Co-creating Spaces for Resilience to Flourish
A Community Music Therapy project in Cape Town, South Africa
DOI:
https://doi.org/10.15845/voices.v18i4.2592Keywords:
community music therapy, resilience, South Africa, MusicWorksAbstract
MusicWorks is a non-profit organisation based in Cape Town, South Africa, and offers psycho-social support through music to young people growing up in marginalised communities. In South Africa three hundred years of colonialism paved the way for Apartheid which left a legacy of waste, nepotism, corruption and the oppression of the majority of our country’s citizens. Its impact is still visible today and the consequences of past and current political, social and economic challenges has led to perpetuated patterns of poverty, gangsterism[1], unemployment, and family violence that are endemic to communities such as Lavender Hill where this MusicWorks project is situated. Encouraging and strengthening the resilience of young people within this community can empower them to not only break this cycle but also be part of the solution as they become contributing members of their community and society at large. Ebersöhn’s (2012) generative theory of relationship resourced resilience proposes that when individuals use relationships as a way to access, link, and mobilise resources, an enabling ecology is shaped that can foster positive adjustment in a largely at-risk environment. Drawing on this social-ecological understanding of resilience, this paper outlines the MusicWorks project in Lavender Hill and discusses case vignettes of music work with young people and the broader school community. The aim of the project is to co-create musical spaces where young people and those around them can access resourced relationships.

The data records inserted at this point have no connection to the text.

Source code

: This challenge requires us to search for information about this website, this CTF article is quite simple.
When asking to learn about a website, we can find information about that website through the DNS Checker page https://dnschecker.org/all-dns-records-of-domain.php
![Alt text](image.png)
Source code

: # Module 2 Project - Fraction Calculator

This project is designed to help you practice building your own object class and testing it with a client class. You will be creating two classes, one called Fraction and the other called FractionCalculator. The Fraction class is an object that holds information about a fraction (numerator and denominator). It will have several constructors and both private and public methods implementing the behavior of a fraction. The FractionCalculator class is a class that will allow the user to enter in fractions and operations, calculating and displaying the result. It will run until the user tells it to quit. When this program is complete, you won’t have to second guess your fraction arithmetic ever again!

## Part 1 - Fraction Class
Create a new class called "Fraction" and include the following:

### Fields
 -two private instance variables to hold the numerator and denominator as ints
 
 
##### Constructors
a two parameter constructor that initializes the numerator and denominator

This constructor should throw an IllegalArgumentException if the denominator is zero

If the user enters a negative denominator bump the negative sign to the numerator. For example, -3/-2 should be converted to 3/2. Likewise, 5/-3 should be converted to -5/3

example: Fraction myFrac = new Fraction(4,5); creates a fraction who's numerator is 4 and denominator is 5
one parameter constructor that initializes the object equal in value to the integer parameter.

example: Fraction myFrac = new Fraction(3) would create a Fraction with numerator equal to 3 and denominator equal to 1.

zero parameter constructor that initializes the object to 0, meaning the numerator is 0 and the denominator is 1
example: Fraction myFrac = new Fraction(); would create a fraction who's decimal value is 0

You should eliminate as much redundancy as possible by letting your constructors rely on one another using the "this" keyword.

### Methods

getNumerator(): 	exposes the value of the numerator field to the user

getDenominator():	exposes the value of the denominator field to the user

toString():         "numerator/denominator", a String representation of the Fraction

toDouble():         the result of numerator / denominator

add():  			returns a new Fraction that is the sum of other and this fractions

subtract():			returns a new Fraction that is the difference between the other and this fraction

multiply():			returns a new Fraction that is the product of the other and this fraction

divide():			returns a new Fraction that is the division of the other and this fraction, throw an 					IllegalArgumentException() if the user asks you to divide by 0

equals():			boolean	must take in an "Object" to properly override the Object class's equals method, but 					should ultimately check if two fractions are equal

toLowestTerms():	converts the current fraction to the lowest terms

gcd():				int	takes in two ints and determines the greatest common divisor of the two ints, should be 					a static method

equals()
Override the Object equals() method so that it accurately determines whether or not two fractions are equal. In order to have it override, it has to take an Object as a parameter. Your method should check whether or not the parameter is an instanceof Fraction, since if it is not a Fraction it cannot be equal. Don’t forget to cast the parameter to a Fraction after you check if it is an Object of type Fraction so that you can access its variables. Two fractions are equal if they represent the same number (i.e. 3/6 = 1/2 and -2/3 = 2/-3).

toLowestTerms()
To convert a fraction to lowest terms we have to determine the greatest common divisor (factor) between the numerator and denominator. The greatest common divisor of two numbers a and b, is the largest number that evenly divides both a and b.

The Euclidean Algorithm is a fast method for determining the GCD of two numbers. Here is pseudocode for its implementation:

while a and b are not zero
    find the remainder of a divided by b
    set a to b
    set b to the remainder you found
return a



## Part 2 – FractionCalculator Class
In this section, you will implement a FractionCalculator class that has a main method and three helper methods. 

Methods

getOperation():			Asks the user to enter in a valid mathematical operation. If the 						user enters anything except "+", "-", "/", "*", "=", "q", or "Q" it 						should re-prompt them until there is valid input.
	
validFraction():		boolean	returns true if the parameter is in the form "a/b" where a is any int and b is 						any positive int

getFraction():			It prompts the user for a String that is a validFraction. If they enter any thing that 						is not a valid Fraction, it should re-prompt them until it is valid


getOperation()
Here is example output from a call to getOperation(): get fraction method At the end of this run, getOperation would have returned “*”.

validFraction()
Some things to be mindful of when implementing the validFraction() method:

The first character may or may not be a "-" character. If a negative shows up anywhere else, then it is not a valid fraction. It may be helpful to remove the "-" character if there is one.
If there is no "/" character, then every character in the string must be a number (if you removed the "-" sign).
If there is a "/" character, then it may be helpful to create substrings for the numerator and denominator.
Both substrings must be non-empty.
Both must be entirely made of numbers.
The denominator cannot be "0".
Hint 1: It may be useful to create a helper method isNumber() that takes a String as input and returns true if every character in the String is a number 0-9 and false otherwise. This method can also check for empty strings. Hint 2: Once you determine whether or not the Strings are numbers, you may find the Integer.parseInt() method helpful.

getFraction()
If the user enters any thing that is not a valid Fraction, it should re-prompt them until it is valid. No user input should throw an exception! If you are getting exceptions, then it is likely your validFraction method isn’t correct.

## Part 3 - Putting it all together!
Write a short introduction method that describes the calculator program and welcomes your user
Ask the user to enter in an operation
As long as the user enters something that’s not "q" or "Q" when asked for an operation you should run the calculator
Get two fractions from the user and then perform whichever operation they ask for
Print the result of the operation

For the purpose of this paper the use of the term “gangsterism” is located firmly within the South African context, were terminology around “gangs” and “gangsterism” refers to a specific grouping of people who are involved in highly structured gangs whose criminal activity revolve mainly around illicit drug trade, with links to local and international organized crime networks ( Chetty, 2015; Goga, 2014; Shaw and Skywalker, 2016; Goga, 2014; Wegner et al., 2018). Several authors have linked the proliferation of gangs, specifically in Cape Town, to the forced removals of people during 1960 to 1980 as part of the Apartheid government’s Group Areas Act ( Chetty, 2015; Goga, 2014; Kinnes, 2017; Steinberg, 2004).